Ich sehe das wie eine Goldgräberstadt - das waren auch Pilgerstädte jeder buddelte nach Gold - bis nichts mehr da war - heute werden  dort Führungen mit Touristen gemacht und vom Goldrausch erzählt oder Filme gedreht.  Die Berufsfischerei wird in Hvide Sande auch zusammen brechen, schon jetzt ist da kaum noch was los. Esbjerg ist schon geschlossen worden.  Da könnte dann auch ein Museumshafen machen. Es war ja in der Planung von dort die großen Windkraftanlagen zu verschiffen - dann wird es ein Industriehafen.  

Das für die Angler die Reinigungshalle gebaut worden ist und die Angelstege, ist ja einmalig  Die Angler jedoch regten sich  im Vorfeld auf, das Sie jetzt dort für die Angelei an der Schleuse bezahlen müssen - haben aber damals im Hause unter dem Angelladen, die Fische gesäubert und zig 1000 Liter Wasser täglich verbraucht ohne zu zahlen.
Inzwischen findet jeder die Reinigungshalle gut. Ich sehe ein Problem an der Westküste, wenn hier nicht ein Baustopp mit den Ferienhäusern gemacht wird, dann wird im Laufe der Jahre der ganze Küstenstreifen zusammen brechen. Jeder will das schnelle Geld machen - das ist ein Problem.  Nach dem Motto: nach mir die Sintflut. 

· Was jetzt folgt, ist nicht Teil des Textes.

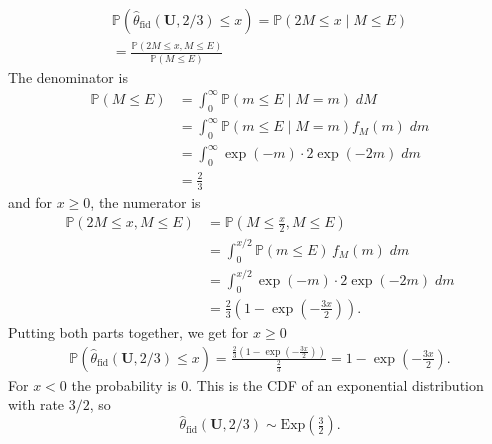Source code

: \begin{align*}
	\mathbb{P} \left( \hat{\theta}_{\text{fid}}(\mathbf{U}, 2/3) \leq x  \right)
	=
	\mathbb{P} \left( 2M \leq x \;\big|\; M \leq E  \right) \\
	=
	\frac{
		\mathbb{P} \left( 2M \leq x , M \leq E  \right)
	}{
		\mathbb{P} \left( M \leq E  \right)
	}
\end{align*}
The denominator is
\begin{align*}
	\mathbb{P} \left( M \leq E  \right) 
	&=
	\int_0^\infty \mathbb{P} (m \leq E \;\big|\; M = m) \; dM \\
	&=
	\int_0^\infty \mathbb{P} (m \leq E \;\big|\; M = m) f_M(m) \; dm \\
	&=
	\int_0^\infty \exp(-m) \cdot 2 \exp(-2m) \; dm \\
	&=
	\frac{2}{3}
\end{align*}
and for $x \geq 0$, the numerator is
\begin{align*}
	\mathbb{P} \left( 2M \leq x , M \leq E  \right)
	&=
	\mathbb{P} \left( M \leq \tfrac{x}{2} , M \leq E  \right) \\
	&=
	\int_0^{x/2} \mathbb{P} (m \leq E) \, f_M(m) \; dm \\
	&=
	\int_0^{x/2} \exp(-m) \cdot 2 \exp(-2m) \; dm \\
	&=
	\frac{2}{3} \left( 1 - \exp\!\left( -\frac{3x}{2} \right) \right).
\end{align*}
Putting both parts together, we get for $x \geq 0$
\begin{align*}
	\mathbb{P} \left( \hat{\theta}_{\text{fid}}(\mathbf{U}, 2/3) \leq x  \right)
	=
	\frac{\frac{2}{3} \left( 1 - \exp\left( -\frac{3x}{2} \right) \right)}{\frac{2}{3}}
	=
	1 - \exp\!\left( -\frac{3x}{2} \right).
\end{align*}
For $x < 0$ the probability is $0$.
This is the CDF of an exponential distribution with rate $3/2$, so
\[
\hat{\theta}_{\text{fid}}(\mathbf{U}, 2/3) \sim \text{Exp}\!\left( \tfrac{3}{2} \right).
\]


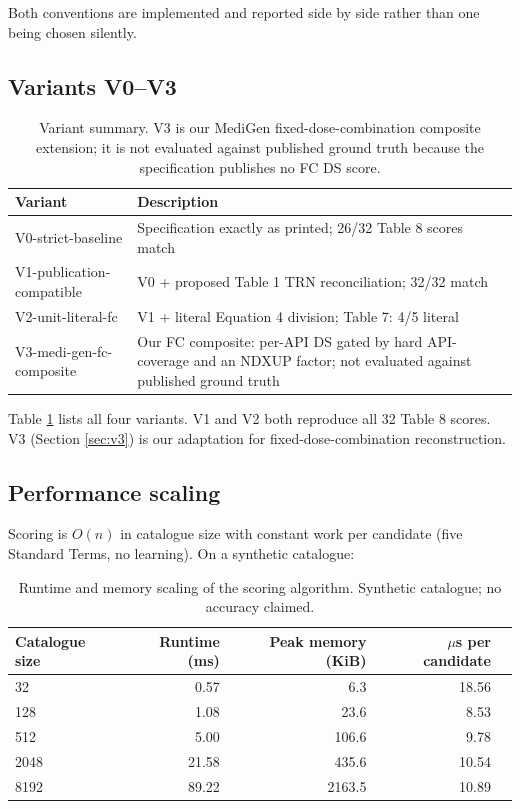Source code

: \documentclass[12pt]{article}
\begin{document}
Both conventions are implemented and reported side by side rather than one being chosen silently.

\subsection{Variants V0--V3}
\label{sec:results-variants}

\begin{table}[htbp]
\centering\small
\caption{Variant summary. V3 is our MediGen fixed-dose-combination composite extension; it is not evaluated against published ground truth because the specification publishes no FC DS score.}
\label{tab:variants}
\begin{tabular}{@{}lp{6.2cm}@{}}
\toprule
Variant & Description \\
\midrule
V0-strict-baseline & Specification exactly as printed; 26/32 Table 8 scores match \\
V1-publication-compatible & V0 + proposed Table 1 TRN reconciliation; 32/32 match \\
V2-unit-literal-fc & V1 + literal Equation 4 division; Table 7: 4/5 literal \\
V3-medi-gen-fc-composite & Our FC composite: per-API DS gated by hard API-coverage and an NDXUP factor; not evaluated against published ground truth \\
\bottomrule
\end{tabular}
\end{table}

Table \ref{tab:variants} lists all four variants. V1 and V2 both reproduce all 32 Table 8 scores. V3 (Section \ref{sec:v3}) is our adaptation for fixed-dose-combination reconstruction.

\subsection{Performance scaling}
\label{sec:results-scaling}

Scoring is $O(n)$ in catalogue size with constant work per candidate (five Standard Terms, no learning). On a synthetic catalogue:

\begin{table}[htbp]
\centering\small
\caption{Runtime and memory scaling of the scoring algorithm. Synthetic catalogue; no accuracy claimed.}
\label{tab:scaling}
\begin{tabular}{@{}lrrrr@{}}
\toprule
Catalogue size & Runtime (ms) & Peak memory (KiB) & $\mu$s per candidate \\
\midrule
32 & 0.57 & 6.3 & 18.56 \\
128 & 1.08 & 23.6 & 8.53 \\
512 & 5.00 & 106.6 & 9.78 \\
2048 & 21.58 & 435.6 & 10.54 \\
8192 & 89.22 & 2163.5 & 10.89 \\
\bottomrule
\end{tabular}
\end{table}
\end{document}
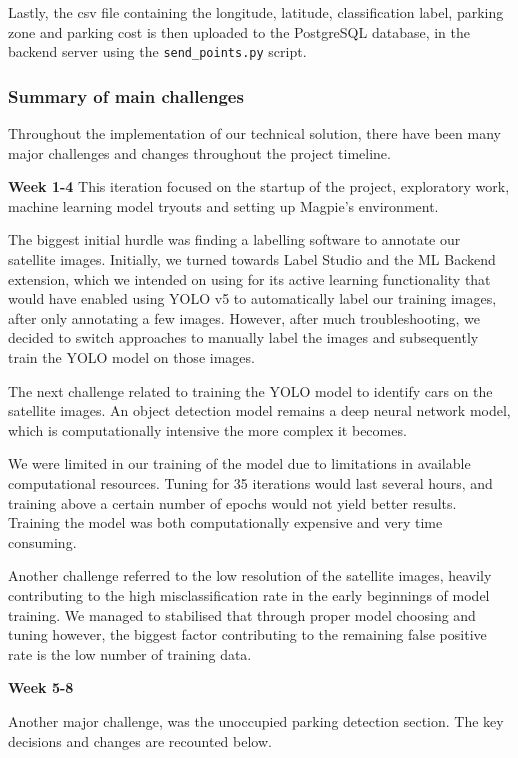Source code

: Lastly, the csv file containing the longitude, latitude, classification label, parking
zone and parking cost is then uploaded to the PostgreSQL database, in the
backend server using the \texttt{send\_points.py} script.

\newpage{}

\subsubsection{Summary of main challenges}
Throughout the implementation of our technical solution, there have been many
major challenges and changes throughout the project timeline.

\textbf{Week 1-4}
This iteration focused on the startup of the project, exploratory work, machine
learning model tryouts and setting up Magpie's environment.

The biggest initial
hurdle was finding a labelling software to annotate our satellite images.
Initially, we turned towards Label Studio and the ML Backend extension, 
which we intended on using
for its active learning functionality that would have enabled using YOLO v5 to
automatically label our training images, after only annotating a few images.
However, after much troubleshooting, we decided to switch approaches to
manually label the images and subsequently train the YOLO model on those images.

The next challenge related to training the YOLO model to identify cars on the
satellite images. An object detection model remains a deep neural network model,
which is computationally intensive the more complex it becomes.

We were limited in our training of the model due to limitations in available
computational resources. Tuning for 35 iterations would last several hours, and
training above a certain number of epochs would not yield better results.
Training the model was both computationally expensive and very time consuming.

Another challenge referred to the low resolution of the satellite images,
heavily contributing to the high misclassification rate in the early beginnings of
model training. We managed to stabilised that through proper model choosing and
tuning however, the biggest factor contributing to the remaining false positive
rate is the low number of training data.

\textbf{Week 5-8}

Another major challenge, was the unoccupied parking detection section. The key
decisions and changes are recounted below.

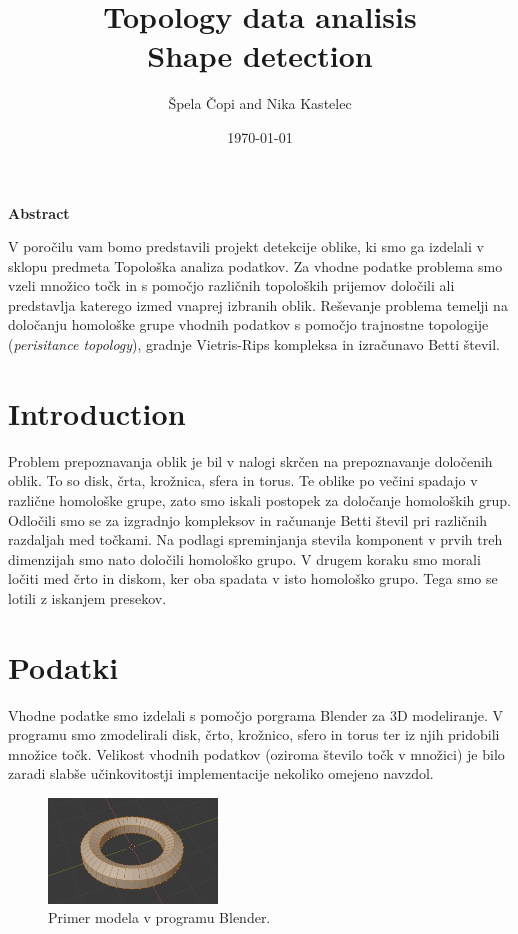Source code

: \documentclass[a4paper,11pt]{article}
\title{ Topology data analisis \\ Shape detection}
\author{Špela Čopi and Nika Kastelec }
\date{\today}
\begin{document}
\maketitle

\begin{center}
\textbf{Abstract}
\end{center}

\begin{center}

V poročilu vam bomo predstavili projekt detekcije oblike, ki smo ga izdelali v sklopu predmeta Topološka analiza podatkov. Za vhodne podatke problema smo vzeli množico točk in s pomočjo različnih topoloških prijemov določili ali predstavlja katerego izmed vnaprej izbranih oblik. Reševanje problema temelji na določanju homološke grupe vhodnih podatkov s pomočjo trajnostne topologije (\textit{perisitance topology}), gradnje Vietris-Rips kompleksa in izračunavo Betti števil.

\end{center}


\section{Introduction}

Problem prepoznavanja oblik je bil v nalogi skrčen na prepoznavanje določenih oblik. To so disk, črta, krožnica, sfera in torus. Te oblike po večini spadajo v različne homološke grupe, zato smo iskali postopek za določanje homoloških grup. Odločili smo se za izgradnjo kompleksov in računanje Betti števil pri različnih razdaljah med točkami. Na podlagi spreminjanja stevila komponent v prvih treh dimenzijah smo nato določili homološko grupo. 
V drugem koraku smo morali ločiti med črto in diskom, ker oba spadata v isto homološko grupo. Tega smo se lotili z iskanjem presekov. 

\section{Podatki}

Vhodne podatke smo izdelali s pomočjo porgrama Blender za 3D modeliranje. V programu smo zmodelirali disk, črto, krožnico, sfero in torus ter iz njih pridobili množice točk. Velikost vhodnih podatkov (oziroma število točk v množici) je bilo zaradi slabše učinkovitostji implementacije nekoliko omejeno navzdol. 

\begin{figure}[h]
\centering
\includegraphics[width=0.4\textwidth]{blender_torus}
\caption{Primer modela v programu Blender.}
\end{figure}
  
\end{document}
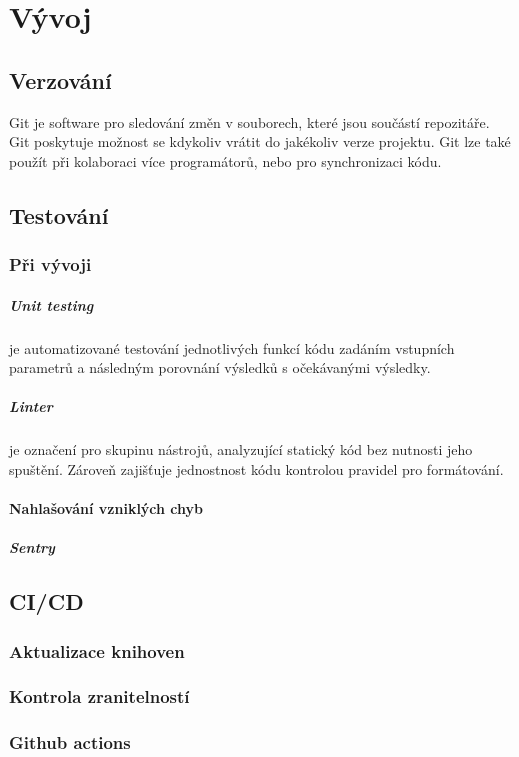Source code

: \documentclass[12pt, a4paper,
 twoside,        %
 openright
]{report}
\begin{document}
\chapter{Vývoj}
\section{Verzování}
Git je software pro sledování změn v souborech, které jsou součástí repozitáře. Git poskytuje možnost se kdykoliv vrátit do jakékoliv verze projektu. Git lze také použít při kolaboraci více programátorů, nebo pro synchronizaci kódu.
\section{Testování}
\subsection{Při vývoji}  
\paragraph{Unit testing} je automatizované testování jednotlivých funkcí kódu zadáním vstupních parametrů a následným porovnání výsledků s očekávanými výsledky.
\paragraph{Linter} je označení pro skupinu nástrojů, analyzující statický kód bez nutnosti jeho spuštění. Zároveň zajišťuje jednostnost kódu kontrolou pravidel pro formátování. 
\subsubsection{Nahlašování vzniklých chyb}
\paragraph{Sentry}


 

\section{CI/CD}
\subsection{Aktualizace knihoven}
\subsection{Kontrola zranitelností}
\subsection{Github actions} 




 
\end{document}
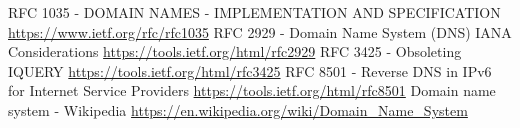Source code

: \documentclass[titlepage]{article}
\begin{document}
\newpage
\begin{thebibliography}{999}
    RFC 1035 - DOMAIN NAMES - IMPLEMENTATION AND SPECIFICATION
    \url{https://www.ietf.org/rfc/rfc1035}
    RFC 2929 - Domain Name System (DNS) IANA Considerations
    \url{https://tools.ietf.org/html/rfc2929}
    RFC 3425 - Obsoleting IQUERY
    \url{https://tools.ietf.org/html/rfc3425}
    RFC 8501 - Reverse DNS in IPv6 for Internet Service Providers
    \url{https://tools.ietf.org/html/rfc8501}
    Domain name system - Wikipedia
    \url{https://en.wikipedia.org/wiki/Domain_Name_System}
\end{thebibliography}
\end{document}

Nun sieht man die Angelei in DK etwas anders, jedenfalls bewegen sich in unseren Reihen Menschen - die förmlich über Leichen gehen und mit waidmännischer Tötung nichts zu tun haben. Diese Menschen werfen einen großen negativen Schatten auf uns Angler - das ist ja unser Problem. 
Du erwähnst die östlichen Länder, du kannst die Angler aus den Ländern wo die Menschen nicht das Geld haben - nicht mit den westlichen Ländern vergleichen. Die wollen Fische fangen - Methode ist egal, muss jedoch viel Fisch sein, wenn´s geht kostenlos.  Die können mit allen Methoden Fische fangen. Das war früher auch in Deutschland so, da wurden Körbe hinter den Staustufen gestellt, wo die Lachse reingesprungen sind - die wollten Fische fangen egal wie. 
Ich habe in der Türkei von 40 Jahren auf ein Boot gesessen, da wurden die Fische  mit Dynamit gefangen - da war der Bootsbesitzer drauf, der Bürgermeister, ein Polizist und ein Straßenarbeiter, der das Dynamit hatte und mich hat man förmlich geködert und gesagt -  Otto, willst Du mit fahren wir angeln Fische, mit dem Zusatz und die Tauchflaschen nicht vergessen . Ich habe die toten Fische aufgesammelt  vom Grund  und nach jedem Knall - konnte man 5 Min später mit Haie rechnen - das war der Glockenschlag fürs Mittagessen - sie holten sich die toten Fische vom Boden. 
Die Personen sind ja keine Angeler, die  haben eine ganz andere Denkweise - die wollen Fische fangen egal wie. Als ich an der Landesanstalt für Fischerei mein Elektro- Fischereischein gemacht habe, da waren zwei Mann aus der Türkei und hatten ein Schreiben vom Bürgermeister, das Sie auch an dem Kursus teilnehmen sollen, ich glaube eine Woche ging er.  - da habe ich mir auch reichlich Gedanken gemacht - ich glaube, das in den Bächen dort, jetzt richtig aufgeräumt wird. und kein Fisch mehr ist.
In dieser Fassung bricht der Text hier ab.